BEGIN Study material

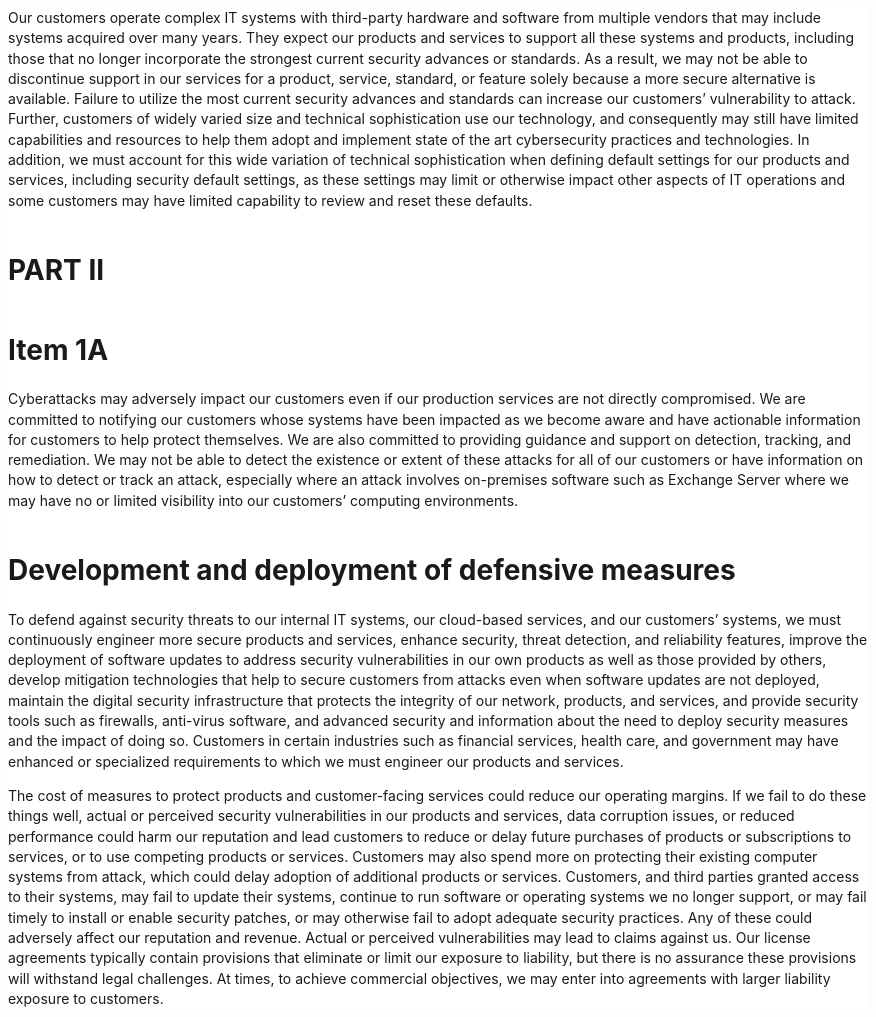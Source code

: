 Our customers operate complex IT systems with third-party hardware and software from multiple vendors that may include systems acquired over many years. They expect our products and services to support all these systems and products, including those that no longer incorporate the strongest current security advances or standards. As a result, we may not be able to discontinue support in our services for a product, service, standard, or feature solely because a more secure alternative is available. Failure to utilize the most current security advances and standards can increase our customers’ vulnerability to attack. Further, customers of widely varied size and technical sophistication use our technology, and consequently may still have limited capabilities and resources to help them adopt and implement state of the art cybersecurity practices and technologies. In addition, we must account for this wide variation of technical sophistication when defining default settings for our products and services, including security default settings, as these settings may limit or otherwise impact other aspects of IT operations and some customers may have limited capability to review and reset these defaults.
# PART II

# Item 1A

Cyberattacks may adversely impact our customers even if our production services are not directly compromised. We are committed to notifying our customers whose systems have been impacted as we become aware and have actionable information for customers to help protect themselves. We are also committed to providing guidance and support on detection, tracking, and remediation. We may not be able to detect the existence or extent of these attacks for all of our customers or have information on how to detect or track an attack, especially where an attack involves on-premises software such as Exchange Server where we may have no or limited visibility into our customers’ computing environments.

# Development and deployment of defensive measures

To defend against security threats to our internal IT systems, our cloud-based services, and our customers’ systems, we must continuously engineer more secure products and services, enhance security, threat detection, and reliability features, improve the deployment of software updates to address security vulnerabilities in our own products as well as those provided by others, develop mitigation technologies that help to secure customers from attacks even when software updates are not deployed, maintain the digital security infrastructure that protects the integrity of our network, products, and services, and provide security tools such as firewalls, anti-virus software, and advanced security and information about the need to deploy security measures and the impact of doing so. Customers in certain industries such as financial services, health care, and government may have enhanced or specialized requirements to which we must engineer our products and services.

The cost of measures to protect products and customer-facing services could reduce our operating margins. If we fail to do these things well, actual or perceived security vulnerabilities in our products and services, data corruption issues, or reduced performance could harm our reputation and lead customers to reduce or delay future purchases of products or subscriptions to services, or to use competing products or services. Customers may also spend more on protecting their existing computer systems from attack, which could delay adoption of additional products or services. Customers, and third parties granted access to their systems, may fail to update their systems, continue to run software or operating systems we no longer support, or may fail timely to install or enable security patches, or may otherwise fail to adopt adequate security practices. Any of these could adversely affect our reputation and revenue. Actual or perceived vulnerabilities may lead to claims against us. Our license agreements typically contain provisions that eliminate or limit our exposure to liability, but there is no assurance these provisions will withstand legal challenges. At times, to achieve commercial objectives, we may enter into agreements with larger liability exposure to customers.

END Study material
BEGIN Study material

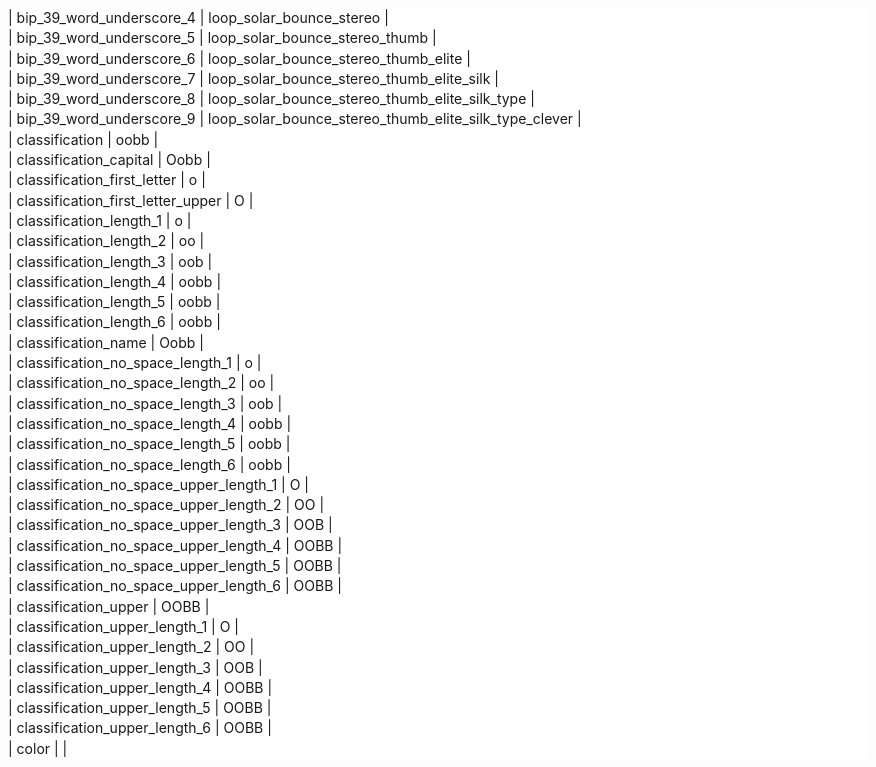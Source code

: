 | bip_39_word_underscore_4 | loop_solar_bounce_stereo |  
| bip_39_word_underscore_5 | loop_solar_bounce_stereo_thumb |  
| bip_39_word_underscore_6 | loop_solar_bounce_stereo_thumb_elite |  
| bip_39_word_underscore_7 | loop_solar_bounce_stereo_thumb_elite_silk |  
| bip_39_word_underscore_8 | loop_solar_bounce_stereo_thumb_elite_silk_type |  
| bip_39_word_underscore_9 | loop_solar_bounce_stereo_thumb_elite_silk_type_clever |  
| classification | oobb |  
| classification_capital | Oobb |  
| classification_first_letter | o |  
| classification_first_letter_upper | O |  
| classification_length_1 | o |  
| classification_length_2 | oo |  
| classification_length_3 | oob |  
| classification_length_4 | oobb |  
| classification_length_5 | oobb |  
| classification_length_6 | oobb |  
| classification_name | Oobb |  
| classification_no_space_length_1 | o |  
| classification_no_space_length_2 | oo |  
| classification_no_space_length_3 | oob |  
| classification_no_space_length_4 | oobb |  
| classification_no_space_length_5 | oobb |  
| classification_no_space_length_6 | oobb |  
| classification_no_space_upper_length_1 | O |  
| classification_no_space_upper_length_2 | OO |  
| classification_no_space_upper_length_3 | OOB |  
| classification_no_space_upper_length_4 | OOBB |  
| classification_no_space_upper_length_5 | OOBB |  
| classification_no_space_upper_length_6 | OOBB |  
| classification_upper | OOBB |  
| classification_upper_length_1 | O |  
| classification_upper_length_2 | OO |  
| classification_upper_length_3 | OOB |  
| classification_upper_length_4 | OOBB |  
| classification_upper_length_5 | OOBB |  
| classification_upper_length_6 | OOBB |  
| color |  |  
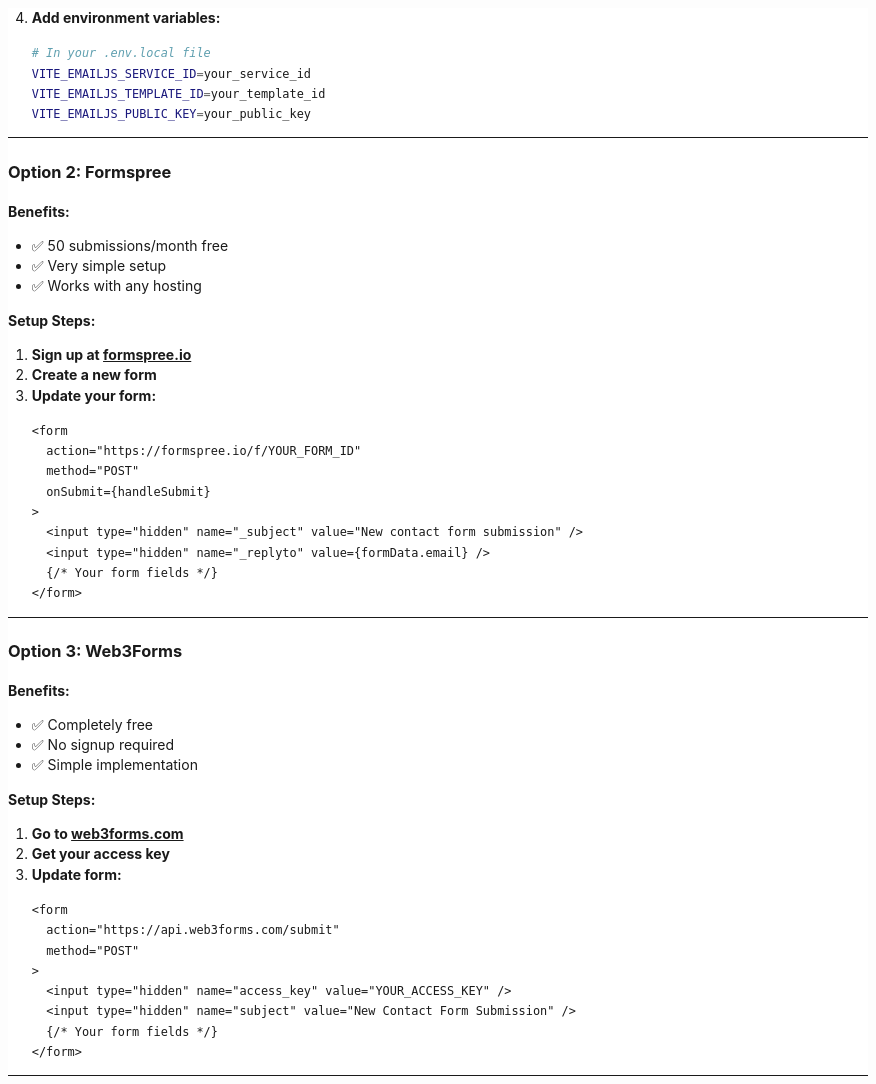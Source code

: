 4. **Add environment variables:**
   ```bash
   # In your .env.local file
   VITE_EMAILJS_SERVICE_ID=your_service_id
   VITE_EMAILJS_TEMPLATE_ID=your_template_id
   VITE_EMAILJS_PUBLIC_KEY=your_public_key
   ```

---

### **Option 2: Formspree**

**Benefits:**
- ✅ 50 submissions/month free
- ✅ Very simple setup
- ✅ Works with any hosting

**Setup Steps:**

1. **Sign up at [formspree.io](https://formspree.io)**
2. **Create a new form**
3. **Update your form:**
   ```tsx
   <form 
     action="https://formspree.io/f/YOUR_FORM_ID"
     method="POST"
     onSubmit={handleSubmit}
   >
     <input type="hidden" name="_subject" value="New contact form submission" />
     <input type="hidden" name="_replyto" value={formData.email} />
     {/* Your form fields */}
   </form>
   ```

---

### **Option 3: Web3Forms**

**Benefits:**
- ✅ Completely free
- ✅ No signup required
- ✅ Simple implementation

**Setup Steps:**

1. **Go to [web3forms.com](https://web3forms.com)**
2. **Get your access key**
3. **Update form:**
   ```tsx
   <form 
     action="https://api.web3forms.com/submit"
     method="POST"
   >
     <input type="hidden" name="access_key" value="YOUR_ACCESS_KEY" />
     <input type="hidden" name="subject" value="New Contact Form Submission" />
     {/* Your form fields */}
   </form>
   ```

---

END Study material

Tell me how many lines in the data include "value", giving only the number.

4